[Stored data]
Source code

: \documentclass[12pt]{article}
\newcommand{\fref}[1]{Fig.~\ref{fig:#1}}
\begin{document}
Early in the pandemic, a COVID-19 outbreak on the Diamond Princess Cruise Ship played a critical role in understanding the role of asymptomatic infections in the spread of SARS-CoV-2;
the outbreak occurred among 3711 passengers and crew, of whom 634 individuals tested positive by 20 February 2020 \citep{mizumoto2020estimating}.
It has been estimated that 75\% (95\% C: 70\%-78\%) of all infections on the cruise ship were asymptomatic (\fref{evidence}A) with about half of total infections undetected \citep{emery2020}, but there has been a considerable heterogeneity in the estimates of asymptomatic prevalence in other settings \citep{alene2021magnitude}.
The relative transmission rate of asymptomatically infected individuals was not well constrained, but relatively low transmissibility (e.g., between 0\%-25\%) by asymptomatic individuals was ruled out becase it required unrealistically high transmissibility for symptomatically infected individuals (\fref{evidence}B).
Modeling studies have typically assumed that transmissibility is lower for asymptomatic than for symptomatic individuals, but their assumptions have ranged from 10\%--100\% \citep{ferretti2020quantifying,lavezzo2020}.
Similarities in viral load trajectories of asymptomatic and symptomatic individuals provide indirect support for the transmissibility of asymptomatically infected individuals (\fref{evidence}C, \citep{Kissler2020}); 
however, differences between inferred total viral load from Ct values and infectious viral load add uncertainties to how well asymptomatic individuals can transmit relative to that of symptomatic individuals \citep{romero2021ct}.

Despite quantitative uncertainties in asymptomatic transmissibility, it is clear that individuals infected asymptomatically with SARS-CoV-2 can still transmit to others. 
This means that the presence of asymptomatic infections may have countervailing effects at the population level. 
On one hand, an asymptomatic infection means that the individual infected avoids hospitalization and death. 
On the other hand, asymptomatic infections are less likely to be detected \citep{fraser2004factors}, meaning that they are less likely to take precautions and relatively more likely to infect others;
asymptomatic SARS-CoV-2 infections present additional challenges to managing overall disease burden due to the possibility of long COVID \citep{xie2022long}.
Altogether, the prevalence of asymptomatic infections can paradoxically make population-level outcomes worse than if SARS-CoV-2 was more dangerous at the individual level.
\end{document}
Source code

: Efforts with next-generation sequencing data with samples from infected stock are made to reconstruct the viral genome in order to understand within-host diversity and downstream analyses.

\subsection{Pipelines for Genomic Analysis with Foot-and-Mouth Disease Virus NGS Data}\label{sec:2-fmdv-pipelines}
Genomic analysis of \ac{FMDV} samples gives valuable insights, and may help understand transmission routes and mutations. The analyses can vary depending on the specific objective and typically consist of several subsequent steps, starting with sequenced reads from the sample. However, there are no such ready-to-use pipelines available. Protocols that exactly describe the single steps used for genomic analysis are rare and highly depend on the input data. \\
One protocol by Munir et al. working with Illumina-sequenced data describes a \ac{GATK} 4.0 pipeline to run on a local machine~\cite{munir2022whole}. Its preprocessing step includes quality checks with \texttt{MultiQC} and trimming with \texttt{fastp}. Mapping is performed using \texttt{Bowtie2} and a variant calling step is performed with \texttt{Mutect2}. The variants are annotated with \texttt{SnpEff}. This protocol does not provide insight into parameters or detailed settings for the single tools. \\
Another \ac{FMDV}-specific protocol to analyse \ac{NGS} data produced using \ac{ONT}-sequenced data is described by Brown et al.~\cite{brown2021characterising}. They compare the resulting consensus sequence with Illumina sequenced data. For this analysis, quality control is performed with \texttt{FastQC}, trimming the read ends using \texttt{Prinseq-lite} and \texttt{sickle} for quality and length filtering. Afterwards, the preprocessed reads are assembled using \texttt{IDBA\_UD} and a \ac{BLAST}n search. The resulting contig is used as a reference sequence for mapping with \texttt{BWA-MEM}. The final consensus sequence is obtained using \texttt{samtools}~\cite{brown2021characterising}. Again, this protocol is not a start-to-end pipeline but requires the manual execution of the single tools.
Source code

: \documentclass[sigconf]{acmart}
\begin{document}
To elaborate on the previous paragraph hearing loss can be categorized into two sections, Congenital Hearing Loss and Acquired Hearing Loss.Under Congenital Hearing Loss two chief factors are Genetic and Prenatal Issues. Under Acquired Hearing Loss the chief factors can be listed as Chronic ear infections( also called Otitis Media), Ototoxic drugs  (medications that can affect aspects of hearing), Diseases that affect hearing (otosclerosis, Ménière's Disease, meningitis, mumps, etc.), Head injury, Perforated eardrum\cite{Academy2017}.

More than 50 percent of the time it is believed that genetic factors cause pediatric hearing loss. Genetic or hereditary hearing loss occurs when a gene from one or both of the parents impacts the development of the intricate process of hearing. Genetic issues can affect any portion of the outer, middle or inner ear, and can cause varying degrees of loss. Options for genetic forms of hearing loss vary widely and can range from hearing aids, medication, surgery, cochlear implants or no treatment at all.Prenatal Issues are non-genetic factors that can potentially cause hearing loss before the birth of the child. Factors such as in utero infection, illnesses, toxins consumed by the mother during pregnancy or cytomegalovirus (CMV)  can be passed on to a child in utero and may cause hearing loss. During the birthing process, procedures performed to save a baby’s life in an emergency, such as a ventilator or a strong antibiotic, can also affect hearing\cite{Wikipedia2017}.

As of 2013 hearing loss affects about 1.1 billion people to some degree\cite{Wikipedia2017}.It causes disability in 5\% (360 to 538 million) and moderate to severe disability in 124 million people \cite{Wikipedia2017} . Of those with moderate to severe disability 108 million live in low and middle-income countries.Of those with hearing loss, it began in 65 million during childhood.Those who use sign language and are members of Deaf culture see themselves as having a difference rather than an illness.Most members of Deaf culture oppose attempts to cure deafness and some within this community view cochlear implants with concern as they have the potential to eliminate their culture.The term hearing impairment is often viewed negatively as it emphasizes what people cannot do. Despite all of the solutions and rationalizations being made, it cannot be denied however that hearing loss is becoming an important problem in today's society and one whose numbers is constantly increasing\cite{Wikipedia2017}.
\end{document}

Task requirements — Retype the records, line for line.

Solution —
Source code

: \documentclass[12pt]{article}
\newcommand{\fref}[1]{Fig.~\ref{fig:#1}}
\begin{document}
Early in the pandemic, a COVID-19 outbreak on the Diamond Princess Cruise Ship played a critical role in understanding the role of asymptomatic infections in the spread of SARS-CoV-2;
the outbreak occurred among 3711 passengers and crew, of whom 634 individuals tested positive by 20 February 2020 \citep{mizumoto2020estimating}.
It has been estimated that 75\% (95\% C: 70\%-78\%) of all infections on the cruise ship were asymptomatic (\fref{evidence}A) with about half of total infections undetected \citep{emery2020}, but there has been a considerable heterogeneity in the estimates of asymptomatic prevalence in other settings \citep{alene2021magnitude}.
The relative transmission rate of asymptomatically infected individuals was not well constrained, but relatively low transmissibility (e.g., between 0\%-25\%) by asymptomatic individuals was ruled out becase it required unrealistically high transmissibility for symptomatically infected individuals (\fref{evidence}B).
Modeling studies have typically assumed that transmissibility is lower for asymptomatic than for symptomatic individuals, but their assumptions have ranged from 10\%--100\% \citep{ferretti2020quantifying,lavezzo2020}.
Similarities in viral load trajectories of asymptomatic and symptomatic individuals provide indirect support for the transmissibility of asymptomatically infected individuals (\fref{evidence}C, \citep{Kissler2020}); 
however, differences between inferred total viral load from Ct values and infectious viral load add uncertainties to how well asymptomatic individuals can transmit relative to that of symptomatic individuals \citep{romero2021ct}.

Despite quantitative uncertainties in asymptomatic transmissibility, it is clear that individuals infected asymptomatically with SARS-CoV-2 can still transmit to others. 
This means that the presence of asymptomatic infections may have countervailing effects at the population level. 
On one hand, an asymptomatic infection means that the individual infected avoids hospitalization and death. 
On the other hand, asymptomatic infections are less likely to be detected \citep{fraser2004factors}, meaning that they are less likely to take precautions and relatively more likely to infect others;
asymptomatic SARS-CoV-2 infections present additional challenges to managing overall disease burden due to the possibility of long COVID \citep{xie2022long}.
Altogether, the prevalence of asymptomatic infections can paradoxically make population-level outcomes worse than if SARS-CoV-2 was more dangerous at the individual level.
\end{document}
Source code

: Efforts with next-generation sequencing data with samples from infected stock are made to reconstruct the viral genome in order to understand within-host diversity and downstream analyses.

\subsection{Pipelines for Genomic Analysis with Foot-and-Mouth Disease Virus NGS Data}\label{sec:2-fmdv-pipelines}
Genomic analysis of \ac{FMDV} samples gives valuable insights, and may help understand transmission routes and mutations. The analyses can vary depending on the specific objective and typically consist of several subsequent steps, starting with sequenced reads from the sample. However, there are no such ready-to-use pipelines available. Protocols that exactly describe the single steps used for genomic analysis are rare and highly depend on the input data. \\
One protocol by Munir et al. working with Illumina-sequenced data describes a \ac{GATK} 4.0 pipeline to run on a local machine~\cite{munir2022whole}. Its preprocessing step includes quality checks with \texttt{MultiQC} and trimming with \texttt{fastp}. Mapping is performed using \texttt{Bowtie2} and a variant calling step is performed with \texttt{Mutect2}. The variants are annotated with \texttt{SnpEff}. This protocol does not provide insight into parameters or detailed settings for the single tools. \\
Another \ac{FMDV}-specific protocol to analyse \ac{NGS} data produced using \ac{ONT}-sequenced data is described by Brown et al.~\cite{brown2021characterising}. They compare the resulting consensus sequence with Illumina sequenced data. For this analysis, quality control is performed with \texttt{FastQC}, trimming the read ends using \texttt{Prinseq-lite} and \texttt{sickle} for quality and length filtering. Afterwards, the preprocessed reads are assembled using \texttt{IDBA\_UD} and a \ac{BLAST}n search. The resulting contig is used as a reference sequence for mapping with \texttt{BWA-MEM}. The final consensus sequence is obtained using \texttt{samtools}~\cite{brown2021characterising}. Again, this protocol is not a start-to-end pipeline but requires the manual execution of the single tools.
Source code

: \documentclass[sigconf]{acmart}
\begin{document}
To elaborate on the previous paragraph hearing loss can be categorized into two sections, Congenital Hearing Loss and Acquired Hearing Loss.Under Congenital Hearing Loss two chief factors are Genetic and Prenatal Issues. Under Acquired Hearing Loss the chief factors can be listed as Chronic ear infections( also called Otitis Media), Ototoxic drugs  (medications that can affect aspects of hearing), Diseases that affect hearing (otosclerosis, Ménière's Disease, meningitis, mumps, etc.), Head injury, Perforated eardrum\cite{Academy2017}.

More than 50 percent of the time it is believed that genetic factors cause pediatric hearing loss. Genetic or hereditary hearing loss occurs when a gene from one or both of the parents impacts the development of the intricate process of hearing. Genetic issues can affect any portion of the outer, middle or inner ear, and can cause varying degrees of loss. Options for genetic forms of hearing loss vary widely and can range from hearing aids, medication, surgery, cochlear implants or no treatment at all.Prenatal Issues are non-genetic factors that can potentially cause hearing loss before the birth of the child. Factors such as in utero infection, illnesses, toxins consumed by the mother during pregnancy or cytomegalovirus (CMV)  can be passed on to a child in utero and may cause hearing loss. During the birthing process, procedures performed to save a baby’s life in an emergency, such as a ventilator or a strong antibiotic, can also affect hearing\cite{Wikipedia2017}.

As of 2013 hearing loss affects about 1.1 billion people to some degree\cite{Wikipedia2017}.It causes disability in 5\% (360 to 538 million) and moderate to severe disability in 124 million people \cite{Wikipedia2017} . Of those with moderate to severe disability 108 million live in low and middle-income countries.Of those with hearing loss, it began in 65 million during childhood.Those who use sign language and are members of Deaf culture see themselves as having a difference rather than an illness.Most members of Deaf culture oppose attempts to cure deafness and some within this community view cochlear implants with concern as they have the potential to eliminate their culture.The term hearing impairment is often viewed negatively as it emphasizes what people cannot do. Despite all of the solutions and rationalizations being made, it cannot be denied however that hearing loss is becoming an important problem in today's society and one whose numbers is constantly increasing\cite{Wikipedia2017}.
\end{document}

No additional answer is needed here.